Unlike some other high-profile politicians in Washington and Raleigh, Cooper believes the threat from climate change is real, and he’s trying to make North Carolina a leader in sensible clean-energy policy.
Too bad his Department of Revenue doesn’t seem to have gotten the memo.
In August, Cooper’s Department of Environmental Quality released its draft Clean Energy Plan, spelling out how the state hopes to promote cleaner, alternative energy and help combat the threats from climate change. North Carolina has had plenty of first-hand experience with those threats recently: Just look at what happened across much of the state when Hurricane Florence struck last year, or at the catastrophic damage from Hurricane Dorian that Ocracoke Island is still struggling with.
Cooper is a strong supporter of alternative energy sources that can help reduce greenhouse gases, and in the last few years, solar and wind energy projects have flourished in the state.
But a policy of Cooper’s Department of Revenue could have a chilling effect on that progress.
For about two decades, North Carolina used tax credits to encourage individuals and businesses to invest in renewable energy partnerships. Investors could get tax credits as high as 35 percent on money they invested in various clean energy projects. The credits had to be taken in five equal installments.

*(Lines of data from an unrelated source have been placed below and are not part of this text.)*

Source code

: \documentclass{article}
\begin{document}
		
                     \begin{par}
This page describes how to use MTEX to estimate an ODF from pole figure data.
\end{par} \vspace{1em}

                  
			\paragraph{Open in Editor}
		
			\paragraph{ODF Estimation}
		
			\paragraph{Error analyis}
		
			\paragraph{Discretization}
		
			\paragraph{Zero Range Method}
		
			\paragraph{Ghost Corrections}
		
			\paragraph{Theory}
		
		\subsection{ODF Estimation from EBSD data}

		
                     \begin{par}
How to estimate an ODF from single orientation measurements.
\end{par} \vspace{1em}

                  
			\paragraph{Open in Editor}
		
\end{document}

That particular program ended in 2016, but investors who had projects in progress could keep taking the credits until they had used them up. Some people involved in solar projects created partnerships not only with energy companies but also with banks, insurance companies and other institutions that essentially bought the tax credits.
Then last fall, the Revenue Department said it wasn’t going to allow the tax credits in some of those partnership deals that had been used to pay for solar energy projects.
Suddenly, investors who been important in the development of the state’s solar farms stood to lose as much as $500 million.
Cooper is known to be a strong supporter of alternative energy. That’s good. But even as his Department of Environmental Quality is pushing an ambitious plan that will need the cooperation of business, industry and the state legislature, his Department of Revenue is taking a stance that’s likely to scare away potential investors in future renewable energy projects.
The Revenue Department is relying on what critics call an extremely narrow interpretation of the law defining partnerships. The department said it follows the federal tax code, which doesn’t allow the sort of “pass through” arrangement the solar farms had used to finance their projects.
But North Carolina’s tax code can differ from the federal one when state laws differ from federal laws. By insisting on this narrow view, the Revenue Department is in effect making policy, a policy that’s not that of the governor and that also seems to go against the intent of the General Assembly and a recent state Supreme Court ruling involving the IRS code.
The Revenue Department is also unfairly changing the rules on investors who acted in good faith, in a move that will make it tough for future clean-energy projects here to find financial backing.
The Revenue Department is a part of Cooper’s administration just as surely as the Department of Environmental Quality is.
Cooper should do what it takes to get the Revenue Department on board with his ambitious clean energy proposals.